I replied reluctantly, "Whatever you say."
Kira
sighed again, "Alright, good. Now, do you want to hang out tomorrow
again?
Maybe just locally?"
I
shook my head to myself, "No, that’s okay. I need to finish my homework
and get it out of the way."
"Okay,
but I mean it Taya, I'll check up on you again this Wednesday at
school,"
Kira said as she dropped the phone with a crash.
I
could hear her pick it up again, not sure just how far it had fallen,
"Okay, I'll see you at school Wednesday then."
"Take
care of yourself, Coolie. And don't forget, you can call me anytime you
need
to."
"I
know, thanks. You take care as well. Bye," I said as I hung up the
phone
and tapped it rhythmically to my chest.
She
knows now, and she'll report me. No way, this can't happen. I knew I
would get
hit again before Wednesday, and I knew she'd be able to tell, too.
Beginners
can't lie to professionals, she can see right through my words. They'd
been at
a bar all afternoon, I knew they'd come home and take everything out on
me,
they always did. I'd really get messed up and then wouldn't be able to
go to
school.
I
rocked back and forth against the wall, holding my knees tightly to my
chest.
What now? What can I do? I don't want to get hurt again, I don't want
to be
reported, and I don't want to be here anymore. I'm sick and I'm tired,
and find
suicide riding my thoughts. Suicide? I've never thought of suicide
before. Why
now? Where did they come from? The wonderful drug I had earlier in the
day had
a nasty downfall, coming down was hell.
I
didn't put a lot of thought into what I was about to do, but it was
like there
was another force driving me.

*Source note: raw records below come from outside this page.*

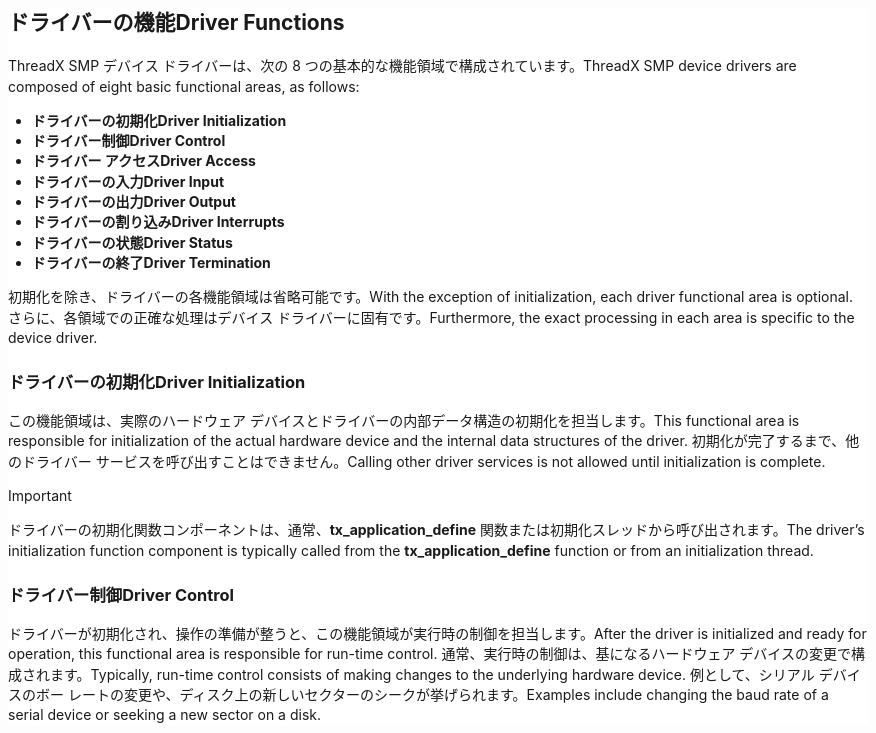 ## <a name="driver-functions"></a><span data-ttu-id="9ece4-114">ドライバーの機能</span><span class="sxs-lookup"><span data-stu-id="9ece4-114">Driver Functions</span></span>

<span data-ttu-id="9ece4-115">ThreadX SMP デバイス ドライバーは、次の 8 つの基本的な機能領域で構成されています。</span><span class="sxs-lookup"><span data-stu-id="9ece4-115">ThreadX SMP device drivers are composed of eight basic functional areas, as follows:</span></span>

- <span data-ttu-id="9ece4-116">**ドライバーの初期化**</span><span class="sxs-lookup"><span data-stu-id="9ece4-116">**Driver Initialization**</span></span>
- <span data-ttu-id="9ece4-117">**ドライバー制御**</span><span class="sxs-lookup"><span data-stu-id="9ece4-117">**Driver Control**</span></span>
- <span data-ttu-id="9ece4-118">**ドライバー アクセス**</span><span class="sxs-lookup"><span data-stu-id="9ece4-118">**Driver Access**</span></span>
- <span data-ttu-id="9ece4-119">**ドライバーの入力**</span><span class="sxs-lookup"><span data-stu-id="9ece4-119">**Driver Input**</span></span>
- <span data-ttu-id="9ece4-120">**ドライバーの出力**</span><span class="sxs-lookup"><span data-stu-id="9ece4-120">**Driver Output**</span></span>
- <span data-ttu-id="9ece4-121">**ドライバーの割り込み**</span><span class="sxs-lookup"><span data-stu-id="9ece4-121">**Driver Interrupts**</span></span>
- <span data-ttu-id="9ece4-122">**ドライバーの状態**</span><span class="sxs-lookup"><span data-stu-id="9ece4-122">**Driver Status**</span></span>
- <span data-ttu-id="9ece4-123">**ドライバーの終了**</span><span class="sxs-lookup"><span data-stu-id="9ece4-123">**Driver Termination**</span></span>

<span data-ttu-id="9ece4-124">初期化を除き、ドライバーの各機能領域は省略可能です。</span><span class="sxs-lookup"><span data-stu-id="9ece4-124">With the exception of initialization, each driver functional area is optional.</span></span> <span data-ttu-id="9ece4-125">さらに、各領域での正確な処理はデバイス ドライバーに固有です。</span><span class="sxs-lookup"><span data-stu-id="9ece4-125">Furthermore, the exact processing in each area is specific to the device driver.</span></span>

### <a name="driver-initialization"></a><span data-ttu-id="9ece4-126">ドライバーの初期化</span><span class="sxs-lookup"><span data-stu-id="9ece4-126">Driver Initialization</span></span> 
<span data-ttu-id="9ece4-127">この機能領域は、実際のハードウェア デバイスとドライバーの内部データ構造の初期化を担当します。</span><span class="sxs-lookup"><span data-stu-id="9ece4-127">This functional area is responsible for initialization of the actual hardware device and the internal data structures of the driver.</span></span> <span data-ttu-id="9ece4-128">初期化が完了するまで、他のドライバー サービスを呼び出すことはできません。</span><span class="sxs-lookup"><span data-stu-id="9ece4-128">Calling other driver services is not allowed until initialization is complete.</span></span>

> [!IMPORTANT]
> <span data-ttu-id="9ece4-129">ドライバーの初期化関数コンポーネントは、通常、**tx_application_define** 関数または初期化スレッドから呼び出されます。</span><span class="sxs-lookup"><span data-stu-id="9ece4-129">The driver’s initialization function component is typically called from the **tx_application_define** function or from an initialization thread.</span></span>

### <a name="driver-control"></a><span data-ttu-id="9ece4-130">ドライバー制御</span><span class="sxs-lookup"><span data-stu-id="9ece4-130">Driver Control</span></span> 
<span data-ttu-id="9ece4-131">ドライバーが初期化され、操作の準備が整うと、この機能領域が実行時の制御を担当します。</span><span class="sxs-lookup"><span data-stu-id="9ece4-131">After the driver is initialized and ready for operation, this functional area is responsible for run-time control.</span></span> <span data-ttu-id="9ece4-132">通常、実行時の制御は、基になるハードウェア デバイスの変更で構成されます。</span><span class="sxs-lookup"><span data-stu-id="9ece4-132">Typically, run-time control consists of making changes to the underlying hardware device.</span></span> <span data-ttu-id="9ece4-133">例として、シリアル デバイスのボー レートの変更や、ディスク上の新しいセクターのシークが挙げられます。</span><span class="sxs-lookup"><span data-stu-id="9ece4-133">Examples include changing the baud rate of a serial device or seeking a new sector on a disk.</span></span>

I ran up to my bedroom and grabbed my
large
backpack off of the floor and dumped everything out all over my bed. I
grabbed
my moms backpack and did the same to it. I didn't need books, I needed
clothes.
I shoved as much clothes into the packs as I could, making sure to grab
several
sweatshirts to keep me warm.
I
grabbed all the cash out of my bedroom drawer, just under
fifty-dollars. I ran
down to my parent’s bedroom and searched their drawers as well,
managing to
find well over two-hundred dollars, and shoved it all in my pocket.
This was
is, I was really doing this. I ran through the house getting anything
and
everything I thought I may need, including the rest of the rice cakes I
loved
so much.
I
had my large pack over my shoulders, and I carried moms’ smaller pack
as a bag.
I opened the front door and turned to take one last look at what had
been known
as my prison. Beer cans thrown all over the living room and kitchen,
dishes
piled in the sink. I saw my parents’ outlines on the couch in front of
the
television, the same parents that forced me to do this. I surely won’t
miss
them at all. I turn and head out the door to a new life, new problems
with new
solutions, to a future that is unknown.